Mount the USB stick, then run the installer. I ran something like:
grub-install --no-floppy --root-directory=[DEVICEROOT] /dev/[USBSTICK]
Where DEVICEROOT is the root directory of the stick, and USBSTICK is the device path for your stick. Check that your directory paths are correct, or you can cause serious damage!
4. Set up GRUB menu
The DSL Wiki's guide to making menu.lst didn't work for me. I eventually copied my main hard drive's GRUB menu, and then edited it. To copy it, you'll have to use sudo or be root:
sudo cp /boot/grub/menu.lst / [MOUNTPOINT]/boot/grub/menu.lst
I know that file works, so that was a good place to start. Then I removed all of the Ubuntu startup stanzas (near the bottom of the file). My boot stanza ends up like the wiki says, though. Something like:
title Damn Small Linux
kernel /boot/isolinux/linux24 root=/dev/sdb ro toram
Catch: My original hard drive crashed. The new drive shows up as /dev/sda in Xubuntu 8.04 ... I don't know exactly why - it's the same interface as the old drive. But now my USB drive is sdb. On a stock system, I would expect to use
The Evo N410c BIOS supports both booting from USB, PCMCIA, and other sources. Enter BIOS settings manager by pressing F10 at reboot. Search through the menus and you'll find "multiboot". Enable that and it will find the USB stick on boot. (Thanks to Javier for commenting on how it doesn't explicitly mention USB.)

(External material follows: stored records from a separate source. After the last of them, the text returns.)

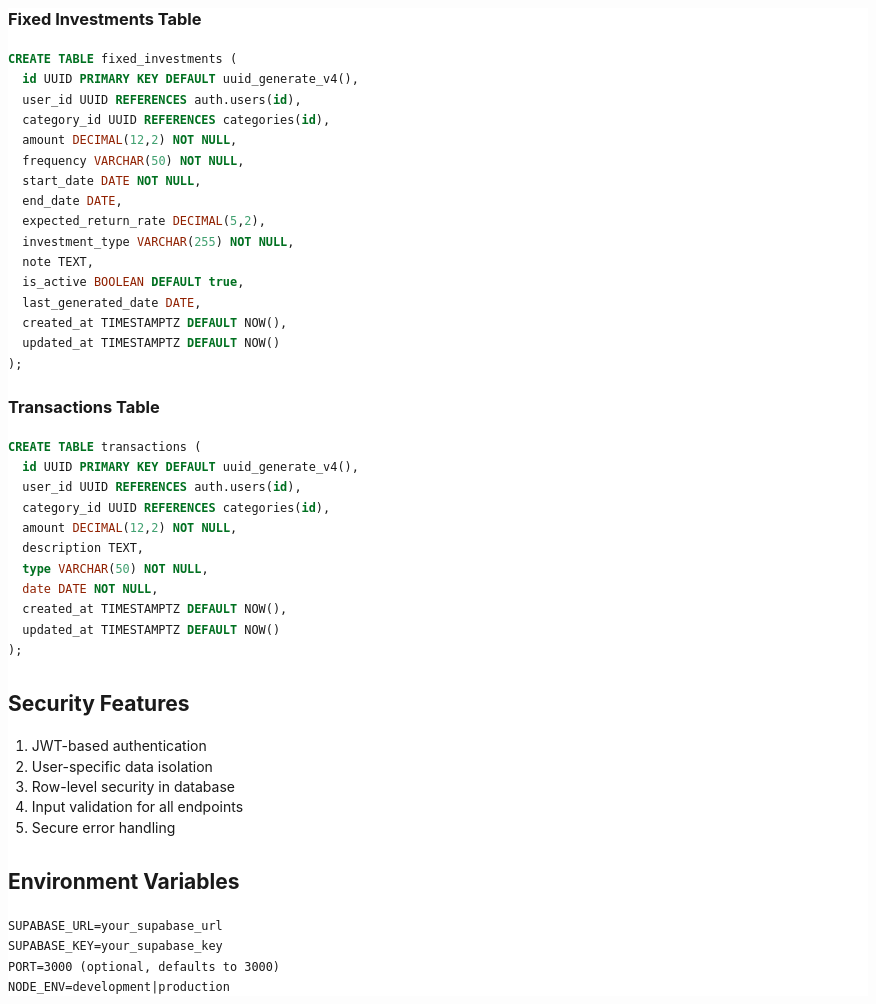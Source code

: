### Fixed Investments Table
```sql
CREATE TABLE fixed_investments (
  id UUID PRIMARY KEY DEFAULT uuid_generate_v4(),
  user_id UUID REFERENCES auth.users(id),
  category_id UUID REFERENCES categories(id),
  amount DECIMAL(12,2) NOT NULL,
  frequency VARCHAR(50) NOT NULL,
  start_date DATE NOT NULL,
  end_date DATE,
  expected_return_rate DECIMAL(5,2),
  investment_type VARCHAR(255) NOT NULL,
  note TEXT,
  is_active BOOLEAN DEFAULT true,
  last_generated_date DATE,
  created_at TIMESTAMPTZ DEFAULT NOW(),
  updated_at TIMESTAMPTZ DEFAULT NOW()
);
```

### Transactions Table
```sql
CREATE TABLE transactions (
  id UUID PRIMARY KEY DEFAULT uuid_generate_v4(),
  user_id UUID REFERENCES auth.users(id),
  category_id UUID REFERENCES categories(id),
  amount DECIMAL(12,2) NOT NULL,
  description TEXT,
  type VARCHAR(50) NOT NULL,
  date DATE NOT NULL,
  created_at TIMESTAMPTZ DEFAULT NOW(),
  updated_at TIMESTAMPTZ DEFAULT NOW()
);
```

## Security Features
1. JWT-based authentication
2. User-specific data isolation
3. Row-level security in database
4. Input validation for all endpoints
5. Secure error handling

## Environment Variables
```env
SUPABASE_URL=your_supabase_url
SUPABASE_KEY=your_supabase_key
PORT=3000 (optional, defaults to 3000)
NODE_ENV=development|production
```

6. Other matters (quirks, to-do)
boot arguments: toram
If you add the boot argument
toram in menu.lst, then DSL will run completely from RAM. This also frees up the USB slot so that you don't have to leave the stick in. You can read up on other DSL boot arguments.
Once you boot up DSL, visit the Control Panel to set your backup device. I've set mine to my USB stick. It has to be mounted when you shut down, but it's worth it. This will save your configuration files and anything in the home directory.
madwifi - Atheros wireless card drivers
I use an Atheros PCMCIA 802.11g card, and those drivers are not totally FOSS. I expected to face difficulty, but it works out of the box. Visit the Control Panel and run iwconfig. Set the card to ath0, and then set the SID to your wireless network name. After 5-10 seconds, iwconfig will return success or failure.
If you use the Control Panel, it will generate an executable script called myiwconfig. It's stored at ~/. As long as your backup works, then you won't have to set iwconfig again.
Suspend and Hibernate work fine on this hardware until Ubuntu 8.04 and Windows XP Professional SP3. I could swear I've had Suspend working with an older version of DSL, but I must be wrong. DSL 4.4 is based on Linux kernel 2.4. That kernel doesn't support suspend. I'm guess I'm currently looking for a way to suspend/hibernate without the kernel support, but that's not a top priority right now.
User Permissions and USB partitions
I have no trouble creating two or more partitions on my USB stick. Afterwards, however, my Linux partitions (ext2, ext3) only allow root to read/write the drive.
I think this may be because I have to run fdisk and Parted as sudo, or it may be an Ubuntu-specific thing. I think a solution is to change the permissions of the drive after partitioning. I've tried this:
1. Mount the drive to
2. Change the permissions of the drive:
sudo chown [USERNAME] [MOUNTPOINT]
sudo chgrp users [MOUNTPOINT]
sudo chmod ug+rw [MOUNTPOINT]
... but it doesn't quite work [sigh]. The command
users lists the possible users. The command
groups lists the possible groups.
I'll keep digging.
When I prepared this project in Dec 2008, I went to the DSL wiki and edited/reorganized the USB installation guides. Great content - I hope it's a little more read-able now.